By Christian Doering

Deadlines. Blowing one can be expensive: blowing more than one can destroy your reputation. Falling behind schedule without an ironclad justification—like a change in project scope or a client who wants to change a previously approved design—is just not an option.

A design that’s late destroys value, no matter how good it is. A design that is dysfunctional, visually unimaginative, or that impedes communication with bad acoustics, will also destroy value. So today’s question is, “Can you meet deadlines without stifling innovation and initiative, without substituting mediocrity for excellence?” By the way, that will also be tomorrow’s question.

Creativity is in many ways a solitary pursuit. So how do you get creative people to work together? Culture is key. "culture eats strategy over breakfast."

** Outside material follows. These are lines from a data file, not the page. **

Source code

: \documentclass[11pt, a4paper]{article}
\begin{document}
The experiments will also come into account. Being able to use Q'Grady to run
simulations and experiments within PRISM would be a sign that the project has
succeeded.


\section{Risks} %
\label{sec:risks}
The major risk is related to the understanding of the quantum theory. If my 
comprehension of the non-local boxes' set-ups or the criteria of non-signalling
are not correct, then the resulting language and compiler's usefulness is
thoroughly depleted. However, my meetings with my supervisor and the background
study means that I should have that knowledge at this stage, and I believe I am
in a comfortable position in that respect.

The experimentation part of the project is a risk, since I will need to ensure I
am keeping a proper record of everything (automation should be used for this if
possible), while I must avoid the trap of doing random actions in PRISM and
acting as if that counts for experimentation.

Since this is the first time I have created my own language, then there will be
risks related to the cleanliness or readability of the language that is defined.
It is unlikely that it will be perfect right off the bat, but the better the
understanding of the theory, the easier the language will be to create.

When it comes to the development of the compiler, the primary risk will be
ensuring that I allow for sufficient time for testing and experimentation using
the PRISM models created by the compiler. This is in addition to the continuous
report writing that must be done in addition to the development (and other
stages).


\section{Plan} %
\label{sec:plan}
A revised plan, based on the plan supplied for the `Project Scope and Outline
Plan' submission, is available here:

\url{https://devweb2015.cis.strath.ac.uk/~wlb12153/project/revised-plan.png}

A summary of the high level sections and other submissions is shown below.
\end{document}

—Peter Drucker Management Guru

Mind administration

Meeting deadlines means managing “creative” people. Let’s define creativity as meeting client expectations with the unexpected. Creatives don’t have to be geniuses all the time, or even most of the time. But they do have to solve questions whose answers, most of the time, are not obvious. Science tells us that the right brain/left brain dichotomy is a myth: we use all three pounds of that soft-tofu-like stuff in our heads whether we’re balancing our checkbooks or engaging in lateral thinking, brainstorming, brainswarming, “thinking outside the box,” re-framing or morphing.

Creative people tend towards eccentricity. That’s because they habitually use their brains differently. This is not something they can switch on or off at will. Creatives use approaches like lateral thinking even when they’re not called for, for instance when scheduling presentations. That’s why managing creative people is like herding cats. Put a bunch of solipsistic cat-people (or jumpy-twitchy frog-people or skittery squirrel-people) in front of a deadline, and the temptation to turn them into sheep can be almost overwhelming. Sheep are so … herdable. And that makes a manager’s job so much less stressful, doesn’t it? Problem is, sheep aren’t creative. Even when they do knock down a fence, they just kind of mill around, waiting for a person or dog to tell them what to do. Sheep don’t like being outside the box. A herd of sheep may finish projects on time, but they will also deliver mediocrity, every time. If you want to excel, and to schedule, you need to exercise a degree of control without stifling creativity.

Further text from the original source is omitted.